Bien d’autres propositions pourraient être formulées et il ne s’agit que de pistes. Mais le sujet doit être mis sur la table.

Cette réforme institutionnelle doit se doubler d’une révolution administrative. Chacun a pu mesurer l’inanité des choix effectués depuis des années tous gouvernements confondus, la primauté absolue de Bercy, la captation des fonds publics par des systèmes administratifs au détriment des professionnels chargés de remplir la mission, l’inertie tragique de l’organisation administrative. Tout ceci n’est plus acceptable. Il faut faire le big-bang de l’administration française et c’est sans doute la Cour des comptes qui serait le mieux à même de formuler les propositions issues des multiples rapports de très grande qualité fournis chaque année et qui ne sont quasiment jamais suivis de réponses. Il faut envisager non seulement une réorganisation des ministères et de leurs compétences mais également une règle intangible laissant la très grande majorité des fonds alloués à un service public pour le fonctionnement de ce service et non pour l’administration chargée de l’administrer. L’hôpital qui ne se voit allouer qu’une très faible minorité des fonds publics alloués à la fonction sanitaire et dont les personnels ont pleuré et imploré dans le vide durant des années. Il devrait être le premier bénéficiaire de cette révolution de bon sens: la dépense publique doit aller au service public et non pas à l’administration du service public.

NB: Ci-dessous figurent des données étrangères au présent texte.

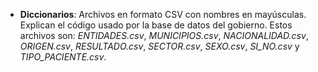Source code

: * **Diccionarios**: Archivos en formato CSV con nombres en mayúsculas. Explican
el código usado por la base de datos del gobierno. Estos archivos son:
*ENTIDADES.csv*, *MUNICIPIOS.csv*, *NACIONALIDAD.csv*, *ORIGEN.csv*,
*RESULTADO.csv*, *SECTOR.csv*, *SEXO.csv*, *SI_NO.csv* y *TIPO_PACIENTE.csv*.

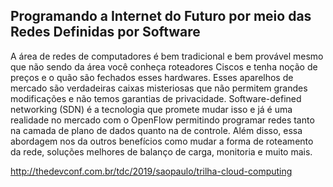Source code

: Programando a Internet do Futuro por meio das Redes Definidas por Software
----

A área de redes de computadores é bem tradicional e bem provável mesmo que não sendo da área você conheça roteadores Ciscos e tenha noção de preços e o quão são fechados esses hardwares. Esses aparelhos de mercado são verdadeiras caixas misteriosas que não permitem grandes modificações e não temos garantias de privacidade. Software-defined networking (SDN) é a tecnologia que promete mudar isso e já é uma realidade no mercado com o OpenFlow permitindo programar redes tanto na camada de plano de dados quanto na de controle. Além disso, essa abordagem nos da outros benefícios como mudar a forma de roteamento da rede, soluções melhores de balanço de carga, monitoria e muito mais.

http://thedevconf.com.br/tdc/2019/saopaulo/trilha-cloud-computing
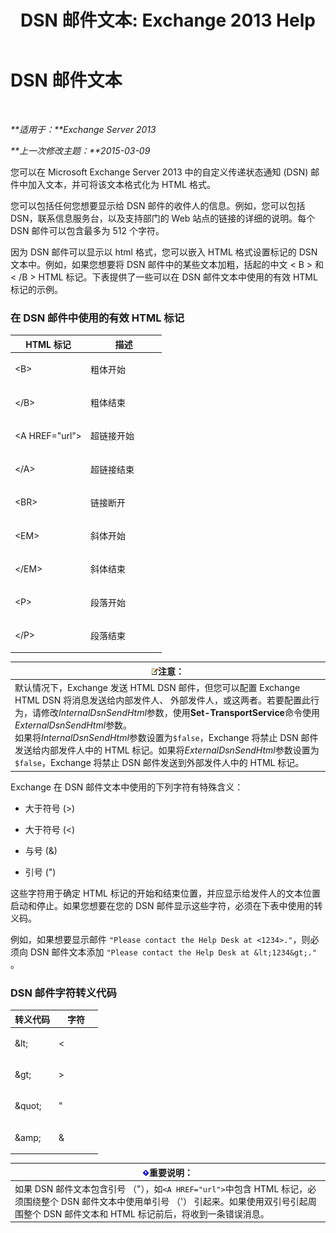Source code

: ﻿---
title: 'DSN 邮件文本: Exchange 2013 Help'
TOCTitle: DSN 邮件文本
ms:assetid: eae4a050-5ecb-4c87-b377-74edb93a5995
ms:mtpsurl: https://technet.microsoft.com/zh-cn/library/Bb125135(v=EXCHG.150)
ms:contentKeyID: 50491871
ms.date: 05/21/2018
mtps_version: v=EXCHG.150
ms.translationtype: MT
---

# DSN 邮件文本

 

_**适用于：**Exchange Server 2013_

_**上一次修改主题：**2015-03-09_

您可以在 Microsoft Exchange Server 2013 中的自定义传递状态通知 (DSN) 邮件中加入文本，并可将该文本格式化为 HTML 格式。

您可以包括任何您想要显示给 DSN 邮件的收件人的信息。例如，您可以包括 DSN，联系信息服务台，以及支持部门的 Web 站点的链接的详细的说明。每个 DSN 邮件可以包含最多为 512 个字符。

因为 DSN 邮件可以显示以 html 格式，您可以嵌入 HTML 格式设置标记的 DSN 文本中。例如，如果您想要将 DSN 邮件中的某些文本加粗，括起的中文 \< B \> 和 \< /B \> HTML 标记。下表提供了一些可以在 DSN 邮件文本中使用的有效 HTML 标记的示例。

### 在 DSN 邮件中使用的有效 HTML 标记

<table>
<colgroup>
<col style="width: 50%" />
<col style="width: 50%" />
</colgroup>
<thead>
<tr class="header">
<th>HTML 标记</th>
<th>描述</th>
</tr>
</thead>
<tbody>
<tr class="odd">
<td><p>&lt;B&gt;</p></td>
<td><p>粗体开始</p></td>
</tr>
<tr class="even">
<td><p>&lt;/B&gt;</p></td>
<td><p>粗体结束</p></td>
</tr>
<tr class="odd">
<td><p>&lt;A HREF=&quot;url&quot;&gt;</p></td>
<td><p>超链接开始</p></td>
</tr>
<tr class="even">
<td><p>&lt;/A&gt;</p></td>
<td><p>超链接结束</p></td>
</tr>
<tr class="odd">
<td><p>&lt;BR&gt;</p></td>
<td><p>链接断开</p></td>
</tr>
<tr class="even">
<td><p>&lt;EM&gt;</p></td>
<td><p>斜体开始</p></td>
</tr>
<tr class="odd">
<td><p>&lt;/EM&gt;</p></td>
<td><p>斜体结束</p></td>
</tr>
<tr class="even">
<td><p>&lt;P&gt;</p></td>
<td><p>段落开始</p></td>
</tr>
<tr class="odd">
<td><p>&lt;/P&gt;</p></td>
<td><p>段落结束</p></td>
</tr>
</tbody>
</table>


<table>
<thead>
<tr class="header">
<th><img src="images/Bb124558.note(EXCHG.150).gif" title="注意" alt="注意" />注意：</th>
</tr>
</thead>
<tbody>
<tr class="odd">
<td>默认情况下，Exchange 发送 HTML DSN 邮件，但您可以配置 Exchange HTML DSN 将消息发送给内部发件人、 外部发件人，或这两者。若要配置此行为，请修改<em>InternalDsnSendHtml</em>参数，使用<strong>Set-TransportService</strong>命令使用<em>ExternalDsnSendHtml</em>参数。<br />
如果将<em>InternalDsnSendHtml</em>参数设置为<code>$false</code>，Exchange 将禁止 DSN 邮件发送给内部发件人中的 HTML 标记。如果将<em>ExternalDsnSendHtml</em>参数设置为<code>$false</code>，Exchange 将禁止 DSN 邮件发送到外部发件人中的 HTML 标记。</td>
</tr>
</tbody>
</table>


Exchange 在 DSN 邮件文本中使用的下列字符有特殊含义：

  - 大于符号 (\>)

  - 大于符号 (\<)

  - 与号 (&)

  - 引号 (")

这些字符用于确定 HTML 标记的开始和结束位置，并应显示给发件人的文本位置启动和停止。如果您想要在您的 DSN 邮件显示这些字符，必须在下表中使用的转义码。

例如，如果想要显示邮件 `"Please contact the Help Desk at <1234>."`，则必须向 DSN 邮件文本添加 `"Please contact the Help Desk at &lt;1234&gt;." `。

### DSN 邮件字符转义代码

<table>
<colgroup>
<col style="width: 50%" />
<col style="width: 50%" />
</colgroup>
<thead>
<tr class="header">
<th>转义代码</th>
<th>字符</th>
</tr>
</thead>
<tbody>
<tr class="odd">
<td><p>&amp;lt;</p></td>
<td><p>&lt;</p></td>
</tr>
<tr class="even">
<td><p>&amp;gt;</p></td>
<td><p>&gt;</p></td>
</tr>
<tr class="odd">
<td><p>&amp;quot;</p></td>
<td><p>&quot;</p></td>
</tr>
<tr class="even">
<td><p>&amp;amp;</p></td>
<td><p>&amp;</p></td>
</tr>
</tbody>
</table>


<table>
<thead>
<tr class="header">
<th><img src="images/Bb124558.important(EXCHG.150).gif" title="重要说明" alt="重要说明" />重要说明：</th>
</tr>
</thead>
<tbody>
<tr class="odd">
<td>如果 DSN 邮件文本包含引号 （&quot;），如<code>&lt;A HREF=&quot;url&quot;&gt;</code>中包含 HTML 标记，必须围绕整个 DSN 邮件文本中使用单引号 （'） 引起来。如果使用双引号引起周围整个 DSN 邮件文本和 HTML 标记前后，将收到一条错误消息。</td>
</tr>
</tbody>
</table>

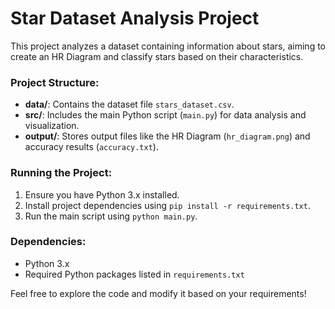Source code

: # Star Dataset Analysis Project

This project analyzes a dataset containing information about stars, aiming to create an HR Diagram and classify stars based on their characteristics.

### Project Structure:
- **data/**: Contains the dataset file `stars_dataset.csv`.
- **src/**: Includes the main Python script (`main.py`) for data analysis and visualization.
- **output/**: Stores output files like the HR Diagram (`hr_diagram.png`) and accuracy results (`accuracy.txt`).

### Running the Project:
1. Ensure you have Python 3.x installed.
2. Install project dependencies using `pip install -r requirements.txt`.
3. Run the main script using `python main.py`.

### Dependencies:
- Python 3.x
- Required Python packages listed in `requirements.txt`

Feel free to explore the code and modify it based on your requirements!
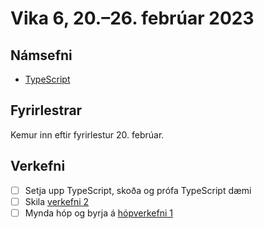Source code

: # Vika 6, 20.–26. febrúar 2023

## Námsefni

- [TypeScript](../namsefni/15.typescript/)

## Fyrirlestrar

Kemur inn eftir fyrirlestur 20. febrúar.

## Verkefni

- [ ] Setja upp TypeScript, skoða og prófa TypeScript dæmi
- [ ] Skila [verkefni 2](https://github.com/vefforritun/vef2-2023-v2)
- [ ] Mynda hóp og byrja á [hópverkefni 1](https://github.com/vefforritun/vef2-2023-h1)
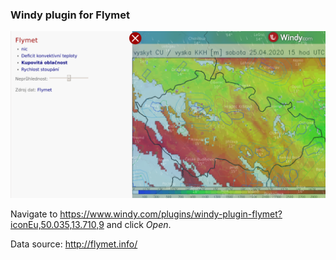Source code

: ### Windy plugin for Flymet

![Screenshot](screenshot.png)

Navigate to https://www.windy.com/plugins/windy-plugin-flymet?iconEu,50.035,13.710,9 and click _Open_.

Data source: http://flymet.info/
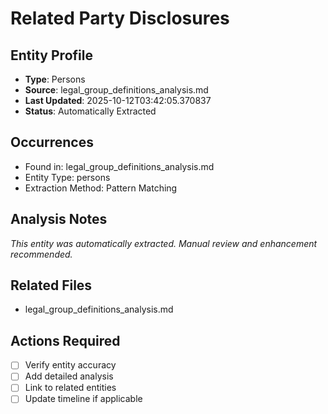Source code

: # Related Party Disclosures

## Entity Profile
- **Type**: Persons
- **Source**: legal_group_definitions_analysis.md
- **Last Updated**: 2025-10-12T03:42:05.370837
- **Status**: Automatically Extracted

## Occurrences
- Found in: legal_group_definitions_analysis.md
- Entity Type: persons
- Extraction Method: Pattern Matching

## Analysis Notes
*This entity was automatically extracted. Manual review and enhancement recommended.*

## Related Files
- legal_group_definitions_analysis.md

## Actions Required
- [ ] Verify entity accuracy
- [ ] Add detailed analysis
- [ ] Link to related entities
- [ ] Update timeline if applicable
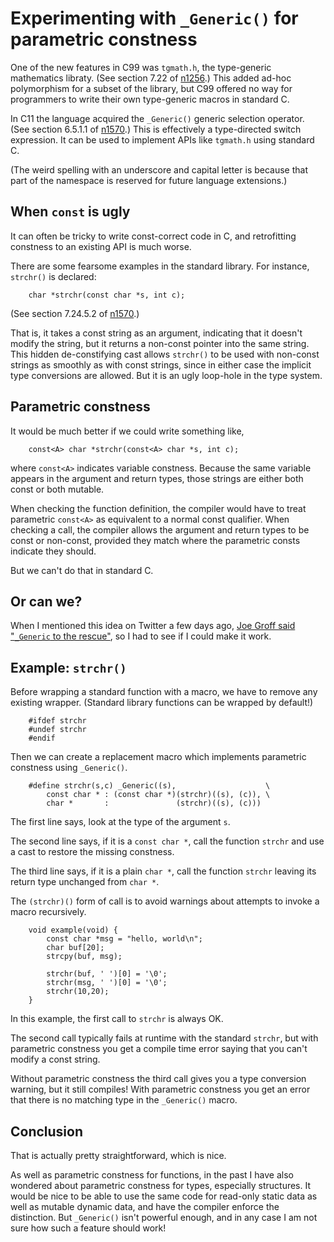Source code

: Experimenting with `_Generic()` for parametric constness
========================================================

One of the new features in C99 was `tgmath.h`, the type-generic
mathematics libraty. (See section 7.22 of
[n1256](http://www.open-std.org/jtc1/sc22/wg14/www/docs/n1256.pdf).)
This added ad-hoc polymorphism for a subset of the library, but C99
offered no way for programmers to write their own type-generic macros
in standard C.

In C11 the language acquired the `_Generic()` generic selection
operator. (See section 6.5.1.1 of
[n1570](http://www.open-std.org/jtc1/sc22/wg14/www/docs/n1570.pdf).)
This is effectively a type-directed switch expression. It can be used
to implement APIs like `tgmath.h` using standard C.

(The weird spelling with an underscore and capital letter is because
that part of the namespace is reserved for future language extensions.)


When `const` is ugly
--------------------

It can often be tricky to write const-correct code in C, and
retrofitting constness to an existing API is much worse.

There are some fearsome examples in the standard library. For
instance, `strchr()` is declared:

        char *strchr(const char *s, int c);

(See section 7.24.5.2 of
[n1570](http://www.open-std.org/jtc1/sc22/wg14/www/docs/n1570.pdf).)

That is, it takes a const string as an argument, indicating that it
doesn't modify the string, but it returns a non-const pointer into the
same string. This hidden de-constifying cast allows `strchr()` to be
used with non-const strings as smoothly as with const strings, since
in either case the implicit type conversions are allowed. But it is an
ugly loop-hole in the type system.


Parametric constness
--------------------

It would be much better if we could write something like,

        const<A> char *strchr(const<A> char *s, int c);

where `const<A>` indicates variable constness. Because the same
variable appears in the argument and return types, those strings are
either both const or both mutable.

When checking the function definition, the compiler would have to
treat parametric `const<A>` as equivalent to a normal const qualifier.
When checking a call, the compiler allows the argument and return
types to be const or non-const, provided they match where the
parametric consts indicate they should.

But we can't do that in standard C.


Or can we?
----------

When I mentioned this idea on Twitter a few days ago,
[Joe Groff said "`_Generic` to the
rescue"](https://twitter.com/jckarter/status/736687735038054400),
so I had to see if I could make it work.


Example: `strchr()`
-------------------

Before wrapping a standard function with a macro, we have to remove
any existing wrapper. (Standard library functions can be wrapped by
default!)

        #ifdef strchr
        #undef strchr
        #endif

Then we can create a replacement macro which implements parametric
constness using `_Generic()`.

        #define strchr(s,c) _Generic((s),                    \
            const char * : (const char *)(strchr)((s), (c)), \
            char *       :               (strchr)((s), (c)))

The first line says, look at the type of the argument `s`.

The second line says, if it is a `const char *`, call the function
`strchr` and use a cast to restore the missing constness.

The third line says, if it is a plain `char *`, call the function
`strchr` leaving its return type unchanged from `char *`.

The `(strchr)()` form of call is to avoid warnings about attempts to
invoke a macro recursively.

        void example(void) {
            const char *msg = "hello, world\n";
            char buf[20];
            strcpy(buf, msg);

            strchr(buf, ' ')[0] = '\0';
            strchr(msg, ' ')[0] = '\0';
            strchr(10,20);
        }

In this example, the first call to `strchr` is always OK.

The second call typically fails at runtime with the standard `strchr`,
but with parametric constness you get a compile time error saying that
you can't modify a const string.

Without parametric constness the third call gives you a type
conversion warning, but it still compiles! With parametric constness
you get an error that there is no matching type in the `_Generic()`
macro.


Conclusion
----------

That is actually pretty straightforward, which is nice.

As well as parametric constness for functions, in the past I have also
wondered about parametric constness for types, especially structures.
It would be nice to be able to use the same code for read-only static
data as well as mutable dynamic data, and have the compiler enforce
the distinction. But `_Generic()` isn't powerful enough, and in any
case I am not sure how such a feature should work!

En bref, de cette très grave crise, espérons que nous saurons collectivement non seulement nous relever mais tirer les conséquences de nos erreurs tragiques pour qu’a minima elles ne se répètent pas. La meilleure manière de nous guérir et de réparer est de co-construire ce que nous voulons, faute de quoi la spirale de la violence pourrait nous conduire vers des temps lugubres.